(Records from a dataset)
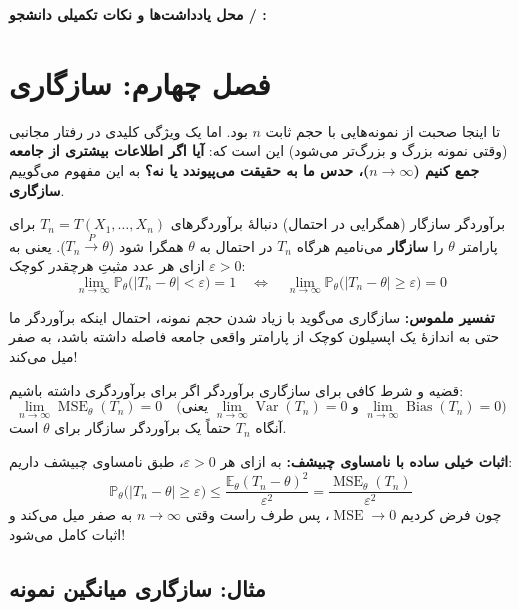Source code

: \documentclass[12pt,a4paper,oneside]{report}
\newcommand{\notespace}{%
  \par\vspace{8pt}%
  \begin{tcolorbox}[breakable=false,colback=white,colframe=muted!50,boxrule=.6pt,arc=1.5mm,height=0.36\textheight]
    \textcolor{muted!70}{\small\textbf{محل یادداشت‌ها و نکات تکمیلی دانشجو / \lr{TA}:}}
  \end{tcolorbox}%
  \par\vspace{8pt}%
}
\newcommand{\E}{\mathbb E}
\newcommand{\Var}{\operatorname{Var}}
\newcommand{\MSE}{\operatorname{MSE}}
\newcommand{\Bias}{\operatorname{Bias}}
\newcommand{\Prob}{\mathbb P}
\begin{document}
\notespace

\clearpage
\chapter*{فصل چهارم: سازگاری }

تا اینجا صحبت از نمونه‌هایی با حجم ثابت $n$ بود. اما یک ویژگی کلیدی در رفتار مجانبی (وقتی نمونه بزرگ و بزرگ‌تر می‌شود) این است که: \textbf{آیا اگر اطلاعات بیشتری از جامعه جمع کنیم ($n \to \infty$)، حدس ما به حقیقت می‌پیوندد یا نه؟} به این مفهوم می‌گوییم \textbf{سازگاری}.

\begin{definition}{برآوردگر سازگار (همگرایی در احتمال)}
دنبالهٔ برآوردگرهای $T_n = T(X_1, \dots, X_n)$ برای پارامتر $\theta$ را \textbf{سازگار } می‌نامیم هرگاه $T_n$ در احتمال به $\theta$ همگرا شود ($T_n \xrightarrow{P} \theta$). یعنی به ازای هر عدد مثبتِ هرچقدر کوچک $\varepsilon > 0$:
\[
\lim_{n \to \infty} \Prob_\theta\big(|T_n - \theta| < \varepsilon\big) = 1 \quad \iff \quad \lim_{n \to \infty} \Prob_\theta\big(|T_n - \theta| \ge \varepsilon\big) = 0
\]
\end{definition}

\textbf{تفسیر ملموس:} سازگاری می‌گوید با زیاد شدن حجم نمونه، احتمال اینکه برآوردگر ما حتی به اندازهٔ یک اپسیلون کوچک از پارامتر واقعی جامعه فاصله داشته باشد، به صفر میل می‌کند!

\begin{result}{قضیه و شرط کافی برای سازگاری برآوردگر}
اگر برای برآوردگری داشته باشیم:
\[
\lim_{n \to \infty} \MSE_\theta(T_n) = 0 \quad \Big(\text{یعنی } \lim_{n\to\infty} \Var(T_n) = 0 \text{ و } \lim_{n\to\infty} \Bias(T_n) = 0 \Big)
\]
آنگاه $T_n$ حتماً یک برآوردگر سازگار برای $\theta$ است.
\end{result}

\textbf{اثبات خیلی ساده با نامساوی چبیشف:}
به ازای هر $\varepsilon > 0$، طبق نامساوی چبیشف داریم:
\[
\Prob_\theta\big(|T_n - \theta| \ge \varepsilon\big) \le \frac{\E_\theta(T_n - \theta)^2}{\varepsilon^2} = \frac{\MSE_\theta(T_n)}{\varepsilon^2}
\]
چون فرض کردیم $\MSE \to 0$، پس طرف راست وقتی $n \to \infty$ به صفر میل می‌کند و اثبات کامل می‌شود!

\section*{مثال: سازگاری میانگین نمونه}
\end{document}
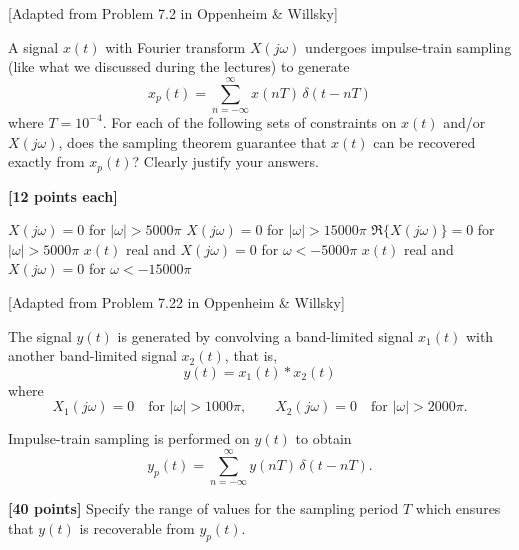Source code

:\documentclass{ee102_pset}
\author{\rule{3cm}{0.4pt}}
\begin{document}
 [Adapted from Problem 7.2 in Oppenheim \& Willsky]

A signal $x(t)$ with Fourier transform $X(j\omega)$ undergoes impulse-train sampling (like what we discussed during the lectures) to generate
\[
x_p(t) = \sum_{n=-\infty}^{\infty} x(nT)\,\delta(t-nT)
\]
where $T = 10^{-4}$. For each of the following sets of constraints on $x(t)$ and/or $X(j\omega)$, does the sampling theorem guarantee
that $x(t)$ can be recovered exactly from $x_p(t)$? Clearly justify your answers.

\textbf{[12 points each]}

\problempart $X(j\omega) = 0$ for $\lvert \omega \rvert > 5000\pi$
\problempart $X(j\omega) = 0$ for $\lvert \omega \rvert > 15000\pi$
\problempart $\Re\{X(j\omega)\} = 0$ for $\lvert \omega \rvert > 5000\pi$
\problempart $x(t)$ real and $X(j\omega) = 0$ for $\omega < -5000\pi$
\problempart $x(t)$ real and $X(j\omega) = 0$ for $\omega < -15000\pi$

 [Adapted from Problem 7.22 in Oppenheim \& Willsky]

The signal $y(t)$ is generated by convolving a band-limited signal
$x_1(t)$ with another band-limited signal $x_2(t)$, that is,
\[
y(t) = x_1(t) * x_2(t)
\]
where
\[
X_1(j\omega) = 0 \quad \text{for } \lvert \omega \rvert > 1000\pi,
\qquad
X_2(j\omega) = 0 \quad \text{for } \lvert \omega \rvert > 2000\pi.
\]

Impulse-train sampling is performed on $y(t)$ to obtain
\[
y_p(t) = \sum_{n=-\infty}^{\infty} y(nT)\,\delta(t-nT).
\]

\problempart \textbf{[40 points]} Specify the range of values for the sampling period $T$ which ensures that
$y(t)$ is recoverable from $y_p(t)$.
\end{document}

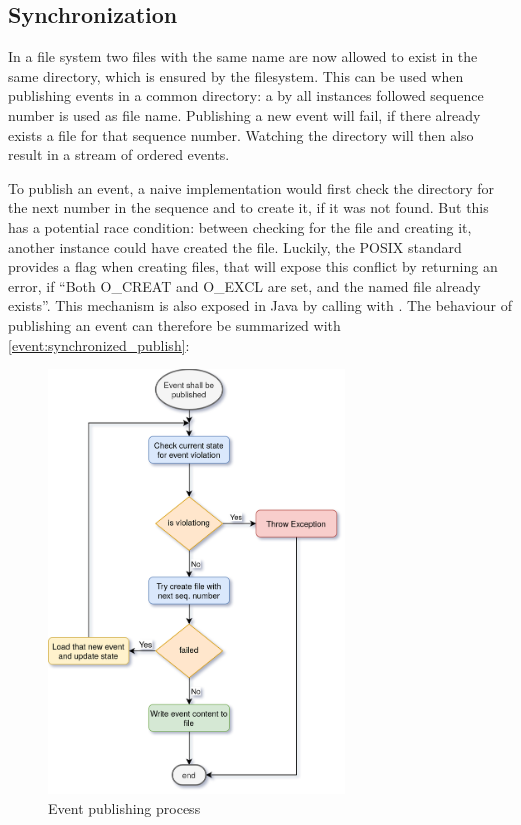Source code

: \subsection{Synchronization}

In a file system two files with the same name are now allowed to exist in the same directory, which is ensured by the filesystem.
This can be used when publishing events in a common directory: a by all instances followed sequence number is used as file name.
Publishing a new event will fail, if there already exists a file for that sequence number.
Watching the directory will then also result in a stream of ordered events.

To publish an event, a naive implementation would first check the directory for the next number in the sequence and to create it, if it was not found.
But this has a potential race condition: between checking for the file and creating it, another instance could have created the file.
Luckily, the POSIX standard provides a flag when creating files, that will expose this conflict by returning an error, if \enquote{Both O\_CREAT and O\_EXCL are set, and the named file already exists}\cite{gnu:open}.
This mechanism is also exposed in Java by calling \cite{javadoc:files:write} with \cite{javadoc:standard_open_options:create_new}.
The behaviour of publishing an event can therefore be summarized with \autoref{event:synchronized_publish}:

\begin{figure}[H]
	\centering
	\includegraphics[width=0.7\textwidth]{event_publishing.png}
	\caption{Event publishing process}
	\label{event:synchronized_publish}
\end{figure}

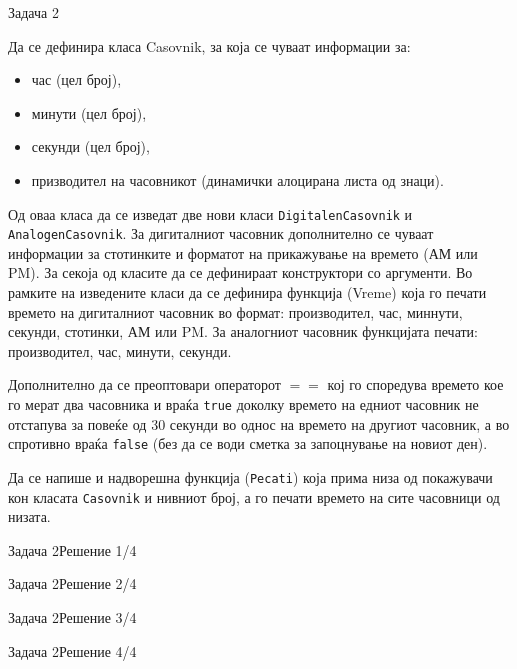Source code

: \begin{frame}{Задача 2}
\begin{scriptsize}
Да се дефинира класа Casovnik, за која се чуваат информации за:
\begin{itemize}
  \item час (цел број),
  \item минути (цел број),
  \item секунди (цел број),
  \item призводител на часовникот (динамички алоцирана листа од знаци).
\end{itemize}
Од оваа класа да се изведат две нови класи \texttt{DigitalenCasovnik} и \texttt{AnalogenCasovnik}.
За дигиталниот часовник дополнително се чуваат информации за стотинките и
форматот на прикажување на времето (АМ или PM). За секоја од класите да се
дефинираат конструктори со аргументи. Во рамките на изведените класи да се
дефинира функција (Vreme) која го печати времето на дигиталниот часовник во
формат: производител, час, миннути, секунди, стотинки, АМ или PM. 
За аналогниот часовник функцијата печати: производител, час, минути, секунди.

Дополнително да се преоптовари операторот $==$ кој го споредува времето кое го
мерат два часовника и враќа \texttt{true} доколку времето на едниот часовник не
отстапува за повеќе од 30 секунди во однос на времето на другиот часовник, а во
спротивно враќа \texttt{false} (без да се води сметка за запоцнување на новиот
ден). 

Да се напише и надворешна функција (\texttt{Pecati}) која прима низа од
покажувачи кон класата \texttt{Casovnik} и нивниот број, а го печати времето на сите
часовници од низата.

\end{scriptsize}
\end{frame}

\begin{frame}[fragile]{Задача 2}{Решение 1/4}

\end{frame}
\begin{frame}[fragile]{Задача 2}{Решение 2/4}

\end{frame}
\begin{frame}[fragile]{Задача 2}{Решение 3/4}

\end{frame}
\begin{frame}[fragile]{Задача 2}{Решение 4/4}

\end{frame}


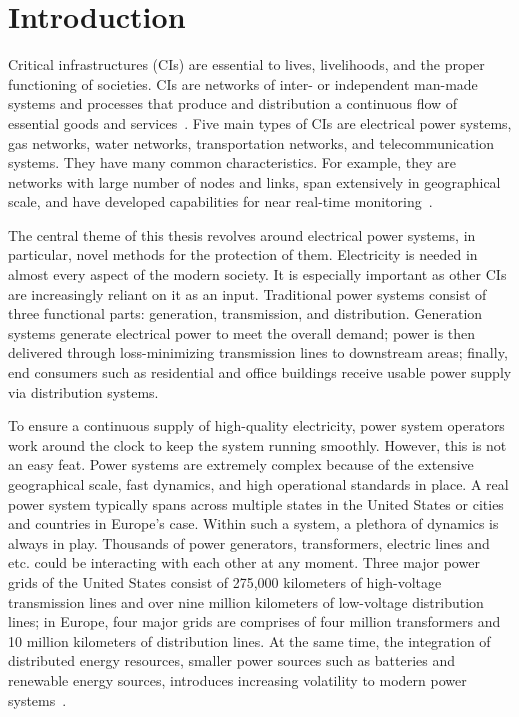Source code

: 
\chapter{Introduction}
\label{ch:introduction}
\vspace{2em}


Critical infrastructures (CIs) are essential to lives, livelihoods, and the proper functioning of societies. CIs are networks of inter- or independent man-made systems and processes that produce and distribution a continuous flow of essential goods and services~\cite{ellis1997report}. Five main types of CIs are electrical power systems, gas networks, water networks, transportation networks, and telecommunication systems. They have many common characteristics. For example, they are networks with large number of nodes and links, span extensively in geographical scale, and have developed capabilities for near real-time monitoring~\cite{guikema2009natural}. 

The central theme of this thesis revolves around electrical power systems, in particular, novel methods for the protection of them. Electricity is needed in almost every aspect of the modern society. It is especially important as other CIs are increasingly reliant on it as an input. Traditional power systems consist of three functional parts: generation, transmission, and distribution. Generation systems generate electrical power to meet the overall demand; power is then delivered through loss-minimizing transmission lines to downstream areas; finally, end consumers such as residential and office buildings receive usable power supply via distribution systems. 

To ensure a continuous supply of high-quality electricity, power system operators work around the clock to keep the system running smoothly. However, this is not an easy feat. Power systems are extremely complex because of the extensive geographical scale, fast dynamics, and high operational standards in place. A real power system typically spans across multiple states in the United States or cities and countries in Europe's case. Within such a system, a plethora of dynamics is always in play. Thousands of power generators, transformers, electric lines and etc. could be interacting with each other at any moment. Three major power grids of the United States consist of 275,000 kilometers of high-voltage transmission lines and over nine million kilometers of low-voltage distribution lines;  in Europe, four major grids are comprises of four million transformers and 10 million kilometers of distribution lines. At the same time, the integration of distributed energy resources, smaller power sources such as batteries and renewable energy sources, introduces increasing volatility to modern power systems~\cite{amin2008challenges}.

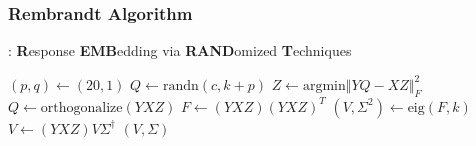 \documentclass{beamer}
\begin{document}
\begin{frame}
\frametitle{Rembrandt Algorithm}
\begin{algorithm}[H]
\caption{: \textbf{R}esponse \textbf{EMB}edding via \textbf{RAND}omized \textbf{T}echniques}
    \State $(p, q) \gets (20, 1)$ 
    \State $Q \gets \text{randn}(c, k + p)$
        \State $Z \gets \text{argmin} \Vert YQ - XZ \Vert_F^2$
        \State $Q \gets \text{orthogonalize}(YXZ)$
    \EndFor
    \State $F \gets (YXZ)(YXZ)^T$
    \State $(V, \Sigma^2) \gets \text{eig}(F, k)$
    \State $V \gets (YXZ)V\Sigma^\dagger$
    \State \Return $(V, \Sigma)$
\EndFunction
\end{algorithm}
\end{frame}





\end{document}
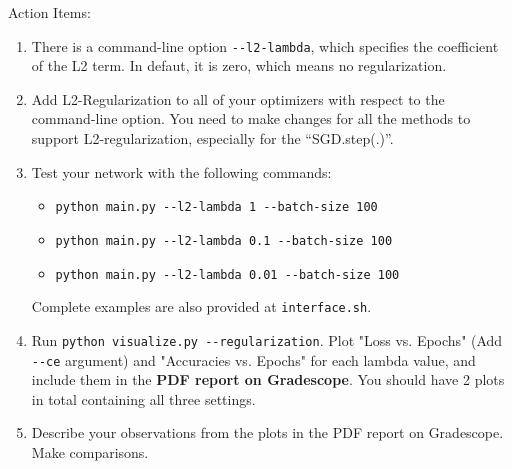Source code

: \noindent Action Items:
\begin{enumerate}
\item There is a command-line option \verb|--l2-lambda|, which specifies the coefficient of the L2 term. In defaut, it is zero, which means no regularization.

\item Add L2-Regularization to all of your optimizers with respect to the command-line option. You need to make changes for all the methods to support L2-regularization, especially for the ``SGD.step(.)''.

\item Test your network with the following commands:
    \begin{itemize}
    \item \verb|python main.py --l2-lambda 1 --batch-size 100|
    \item \verb|python main.py --l2-lambda 0.1 --batch-size 100|
    \item \verb|python main.py --l2-lambda 0.01 --batch-size 100|
    \end{itemize}
Complete examples are also provided at \texttt{interface.sh}.

\item Run \verb|python visualize.py --regularization|. Plot "Loss vs. Epochs" (Add \verb|--ce| argument) and "Accuracies vs. Epochs" for each lambda value, and include them in the {\bf PDF report on Gradescope}. You should have 2 plots in total containing all three settings.

\item Describe your observations from the plots in the PDF report on Gradescope. Make comparisons.

\end{enumerate}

## Directions for this task
Report each line above containing the string "Bias".

## Answer to this task
\newcommand{\Bias}{\operatorname{Bias}}
\lim_{n \to \infty} \MSE_\theta(T_n) = 0 \quad \Big(\text{یعنی } \lim_{n\to\infty} \Var(T_n) = 0 \text{ و } \lim_{n\to\infty} \Bias(T_n) = 0 \Big)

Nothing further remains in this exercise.